- **Work required**: Please copy each line below that contains the word "Diem".

Source texts of formatted documents
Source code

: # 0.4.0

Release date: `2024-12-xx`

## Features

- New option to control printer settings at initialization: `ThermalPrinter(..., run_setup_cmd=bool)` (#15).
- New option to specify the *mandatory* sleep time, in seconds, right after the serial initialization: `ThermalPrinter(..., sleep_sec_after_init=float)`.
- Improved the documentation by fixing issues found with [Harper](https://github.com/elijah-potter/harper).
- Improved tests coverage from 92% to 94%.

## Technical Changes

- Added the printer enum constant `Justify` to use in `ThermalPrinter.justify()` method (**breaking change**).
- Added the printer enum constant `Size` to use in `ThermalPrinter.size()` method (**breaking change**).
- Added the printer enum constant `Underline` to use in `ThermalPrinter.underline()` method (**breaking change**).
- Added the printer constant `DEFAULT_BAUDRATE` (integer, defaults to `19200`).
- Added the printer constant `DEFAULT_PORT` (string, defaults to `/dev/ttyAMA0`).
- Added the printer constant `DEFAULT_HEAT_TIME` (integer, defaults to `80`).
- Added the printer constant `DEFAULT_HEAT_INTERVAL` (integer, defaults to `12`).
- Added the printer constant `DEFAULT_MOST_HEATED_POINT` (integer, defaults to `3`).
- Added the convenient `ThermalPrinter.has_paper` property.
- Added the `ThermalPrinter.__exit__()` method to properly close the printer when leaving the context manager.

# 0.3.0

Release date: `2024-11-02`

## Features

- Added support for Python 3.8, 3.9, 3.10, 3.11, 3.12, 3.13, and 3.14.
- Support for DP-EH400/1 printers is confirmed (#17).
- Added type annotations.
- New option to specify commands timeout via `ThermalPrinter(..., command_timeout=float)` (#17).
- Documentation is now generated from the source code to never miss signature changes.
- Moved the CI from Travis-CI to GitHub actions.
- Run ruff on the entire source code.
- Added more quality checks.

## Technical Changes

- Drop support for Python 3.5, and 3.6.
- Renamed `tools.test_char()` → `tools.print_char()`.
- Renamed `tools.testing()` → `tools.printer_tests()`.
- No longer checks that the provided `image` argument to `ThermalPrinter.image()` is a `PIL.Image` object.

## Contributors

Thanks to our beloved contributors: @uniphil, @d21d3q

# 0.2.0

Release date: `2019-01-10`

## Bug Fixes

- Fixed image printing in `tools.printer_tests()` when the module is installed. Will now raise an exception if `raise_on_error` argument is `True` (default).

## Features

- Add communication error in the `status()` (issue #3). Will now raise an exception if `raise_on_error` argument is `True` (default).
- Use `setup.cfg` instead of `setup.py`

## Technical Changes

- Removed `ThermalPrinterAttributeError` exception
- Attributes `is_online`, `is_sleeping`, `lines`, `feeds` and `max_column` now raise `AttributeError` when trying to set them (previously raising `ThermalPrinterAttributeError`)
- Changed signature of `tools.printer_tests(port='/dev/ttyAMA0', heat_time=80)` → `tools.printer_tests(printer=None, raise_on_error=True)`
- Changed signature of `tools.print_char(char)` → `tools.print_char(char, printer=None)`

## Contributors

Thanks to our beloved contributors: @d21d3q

---

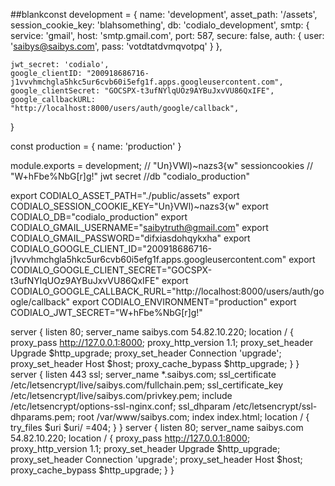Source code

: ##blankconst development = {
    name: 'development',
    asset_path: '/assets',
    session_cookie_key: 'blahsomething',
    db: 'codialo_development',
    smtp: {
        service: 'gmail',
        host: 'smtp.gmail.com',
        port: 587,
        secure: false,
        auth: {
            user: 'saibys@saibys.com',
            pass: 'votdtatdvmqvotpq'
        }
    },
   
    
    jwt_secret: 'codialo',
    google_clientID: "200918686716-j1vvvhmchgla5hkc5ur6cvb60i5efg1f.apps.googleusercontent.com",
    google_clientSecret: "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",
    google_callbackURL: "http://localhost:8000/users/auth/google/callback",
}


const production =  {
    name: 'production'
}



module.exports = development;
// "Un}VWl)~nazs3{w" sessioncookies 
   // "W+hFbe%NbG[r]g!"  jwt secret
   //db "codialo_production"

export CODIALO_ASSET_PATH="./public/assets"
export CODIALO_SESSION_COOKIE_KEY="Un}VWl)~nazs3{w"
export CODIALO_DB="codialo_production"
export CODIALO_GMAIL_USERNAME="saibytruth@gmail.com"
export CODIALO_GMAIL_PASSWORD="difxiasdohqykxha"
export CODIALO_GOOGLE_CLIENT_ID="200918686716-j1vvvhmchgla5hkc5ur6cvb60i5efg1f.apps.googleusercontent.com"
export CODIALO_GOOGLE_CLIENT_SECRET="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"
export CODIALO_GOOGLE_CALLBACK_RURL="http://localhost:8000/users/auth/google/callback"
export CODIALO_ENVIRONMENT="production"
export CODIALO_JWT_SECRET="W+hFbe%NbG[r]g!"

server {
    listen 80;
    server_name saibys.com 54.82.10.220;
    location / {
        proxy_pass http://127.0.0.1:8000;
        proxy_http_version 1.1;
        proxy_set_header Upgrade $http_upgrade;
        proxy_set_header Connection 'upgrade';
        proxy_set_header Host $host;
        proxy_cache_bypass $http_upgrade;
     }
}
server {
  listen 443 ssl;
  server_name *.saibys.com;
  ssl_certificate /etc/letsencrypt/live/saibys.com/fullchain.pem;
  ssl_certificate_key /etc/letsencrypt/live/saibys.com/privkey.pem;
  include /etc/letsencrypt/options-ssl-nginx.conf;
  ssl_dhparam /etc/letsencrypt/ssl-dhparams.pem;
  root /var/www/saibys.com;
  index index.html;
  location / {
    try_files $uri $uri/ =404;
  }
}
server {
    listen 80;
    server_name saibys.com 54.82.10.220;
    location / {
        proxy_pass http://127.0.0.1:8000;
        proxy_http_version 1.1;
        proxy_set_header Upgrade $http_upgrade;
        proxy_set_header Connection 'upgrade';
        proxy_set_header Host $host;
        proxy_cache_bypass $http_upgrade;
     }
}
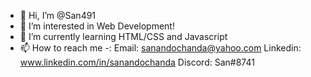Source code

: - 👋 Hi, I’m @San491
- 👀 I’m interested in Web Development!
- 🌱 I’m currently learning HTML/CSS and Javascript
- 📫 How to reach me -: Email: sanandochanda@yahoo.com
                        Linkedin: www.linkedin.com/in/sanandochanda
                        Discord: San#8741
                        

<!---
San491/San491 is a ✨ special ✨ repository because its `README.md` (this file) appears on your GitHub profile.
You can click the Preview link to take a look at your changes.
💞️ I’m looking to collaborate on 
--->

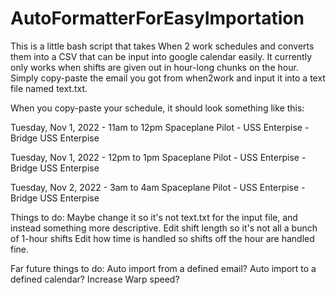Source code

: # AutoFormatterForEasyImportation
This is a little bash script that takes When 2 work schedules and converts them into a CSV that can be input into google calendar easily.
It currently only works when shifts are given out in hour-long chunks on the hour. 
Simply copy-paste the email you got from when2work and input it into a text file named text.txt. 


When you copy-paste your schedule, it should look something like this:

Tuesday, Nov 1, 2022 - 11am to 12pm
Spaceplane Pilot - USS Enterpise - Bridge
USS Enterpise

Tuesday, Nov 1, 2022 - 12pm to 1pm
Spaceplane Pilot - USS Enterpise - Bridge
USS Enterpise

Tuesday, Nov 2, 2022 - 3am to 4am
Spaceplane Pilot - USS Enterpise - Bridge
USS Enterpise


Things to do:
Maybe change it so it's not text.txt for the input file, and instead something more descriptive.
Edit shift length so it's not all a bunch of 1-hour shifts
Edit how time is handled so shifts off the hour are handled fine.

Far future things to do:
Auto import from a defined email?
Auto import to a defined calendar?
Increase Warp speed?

---

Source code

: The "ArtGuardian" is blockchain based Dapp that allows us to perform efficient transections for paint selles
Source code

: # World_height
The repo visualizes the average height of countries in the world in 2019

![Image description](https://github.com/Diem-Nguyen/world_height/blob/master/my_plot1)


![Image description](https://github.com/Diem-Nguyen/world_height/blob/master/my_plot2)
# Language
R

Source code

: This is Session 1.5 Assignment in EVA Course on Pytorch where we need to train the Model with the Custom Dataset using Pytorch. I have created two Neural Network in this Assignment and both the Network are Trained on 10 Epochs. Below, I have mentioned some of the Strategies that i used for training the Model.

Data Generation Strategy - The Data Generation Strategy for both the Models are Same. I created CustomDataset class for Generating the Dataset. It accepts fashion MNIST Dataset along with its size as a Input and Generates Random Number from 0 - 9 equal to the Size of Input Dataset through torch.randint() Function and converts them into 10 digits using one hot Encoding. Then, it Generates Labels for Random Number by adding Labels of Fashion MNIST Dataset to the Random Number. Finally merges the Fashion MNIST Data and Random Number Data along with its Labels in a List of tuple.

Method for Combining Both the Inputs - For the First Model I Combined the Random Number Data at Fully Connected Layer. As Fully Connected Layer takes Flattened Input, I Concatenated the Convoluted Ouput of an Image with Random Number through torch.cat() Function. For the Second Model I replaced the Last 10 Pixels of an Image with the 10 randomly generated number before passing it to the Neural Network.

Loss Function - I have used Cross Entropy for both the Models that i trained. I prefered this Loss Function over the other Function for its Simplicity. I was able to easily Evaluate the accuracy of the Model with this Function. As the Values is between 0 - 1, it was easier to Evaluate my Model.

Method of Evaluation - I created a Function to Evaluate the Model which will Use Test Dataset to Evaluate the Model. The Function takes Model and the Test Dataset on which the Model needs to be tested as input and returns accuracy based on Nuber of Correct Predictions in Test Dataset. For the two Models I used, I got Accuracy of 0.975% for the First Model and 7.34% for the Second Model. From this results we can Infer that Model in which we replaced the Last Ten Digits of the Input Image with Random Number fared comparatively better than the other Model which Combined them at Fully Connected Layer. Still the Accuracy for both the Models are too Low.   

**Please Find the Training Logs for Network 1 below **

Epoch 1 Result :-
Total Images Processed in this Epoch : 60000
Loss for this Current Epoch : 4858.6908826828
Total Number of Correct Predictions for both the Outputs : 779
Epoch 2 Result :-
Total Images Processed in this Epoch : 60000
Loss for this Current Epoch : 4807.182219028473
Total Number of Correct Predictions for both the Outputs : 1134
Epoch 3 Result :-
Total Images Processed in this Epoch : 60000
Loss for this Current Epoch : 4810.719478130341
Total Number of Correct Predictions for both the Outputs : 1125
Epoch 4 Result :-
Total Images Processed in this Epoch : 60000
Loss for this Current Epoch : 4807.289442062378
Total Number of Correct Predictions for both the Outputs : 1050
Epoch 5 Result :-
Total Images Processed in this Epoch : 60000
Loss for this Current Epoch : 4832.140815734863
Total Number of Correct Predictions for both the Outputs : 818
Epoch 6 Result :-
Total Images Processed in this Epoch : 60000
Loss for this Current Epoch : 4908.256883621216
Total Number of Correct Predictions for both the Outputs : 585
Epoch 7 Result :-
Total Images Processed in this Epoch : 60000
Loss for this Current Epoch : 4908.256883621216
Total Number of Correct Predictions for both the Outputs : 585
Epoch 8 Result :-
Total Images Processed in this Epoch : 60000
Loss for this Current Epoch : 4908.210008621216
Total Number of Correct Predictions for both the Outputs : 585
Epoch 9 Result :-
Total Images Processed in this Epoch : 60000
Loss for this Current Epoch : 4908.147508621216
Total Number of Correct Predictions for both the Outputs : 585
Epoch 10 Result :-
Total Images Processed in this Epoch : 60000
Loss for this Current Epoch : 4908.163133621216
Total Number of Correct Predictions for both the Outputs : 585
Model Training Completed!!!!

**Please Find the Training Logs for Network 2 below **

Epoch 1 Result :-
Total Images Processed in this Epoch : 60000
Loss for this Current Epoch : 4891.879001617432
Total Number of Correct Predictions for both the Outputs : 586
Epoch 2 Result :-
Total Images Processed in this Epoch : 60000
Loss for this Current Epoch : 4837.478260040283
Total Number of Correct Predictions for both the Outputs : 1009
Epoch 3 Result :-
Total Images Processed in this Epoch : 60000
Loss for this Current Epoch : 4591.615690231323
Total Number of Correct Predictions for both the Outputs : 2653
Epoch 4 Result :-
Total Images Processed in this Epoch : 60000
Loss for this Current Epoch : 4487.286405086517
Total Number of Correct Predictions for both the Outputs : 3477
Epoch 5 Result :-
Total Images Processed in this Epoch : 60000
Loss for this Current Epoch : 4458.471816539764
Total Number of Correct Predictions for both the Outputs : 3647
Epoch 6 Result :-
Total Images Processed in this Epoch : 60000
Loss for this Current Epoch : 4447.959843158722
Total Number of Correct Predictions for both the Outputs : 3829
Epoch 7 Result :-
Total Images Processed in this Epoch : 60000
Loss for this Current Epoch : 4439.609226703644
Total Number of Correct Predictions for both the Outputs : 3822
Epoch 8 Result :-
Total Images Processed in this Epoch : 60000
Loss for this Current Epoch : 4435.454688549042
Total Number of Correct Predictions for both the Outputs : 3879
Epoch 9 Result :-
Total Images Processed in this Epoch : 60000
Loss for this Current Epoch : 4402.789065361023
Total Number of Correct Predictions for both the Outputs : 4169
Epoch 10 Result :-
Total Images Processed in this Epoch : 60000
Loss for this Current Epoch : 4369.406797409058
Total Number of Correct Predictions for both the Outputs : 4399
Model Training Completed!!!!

- **Problem solution**:
![Image description](https://github.com/Diem-Nguyen/world_height/blob/master/my_plot1)
![Image description](https://github.com/Diem-Nguyen/world_height/blob/master/my_plot2)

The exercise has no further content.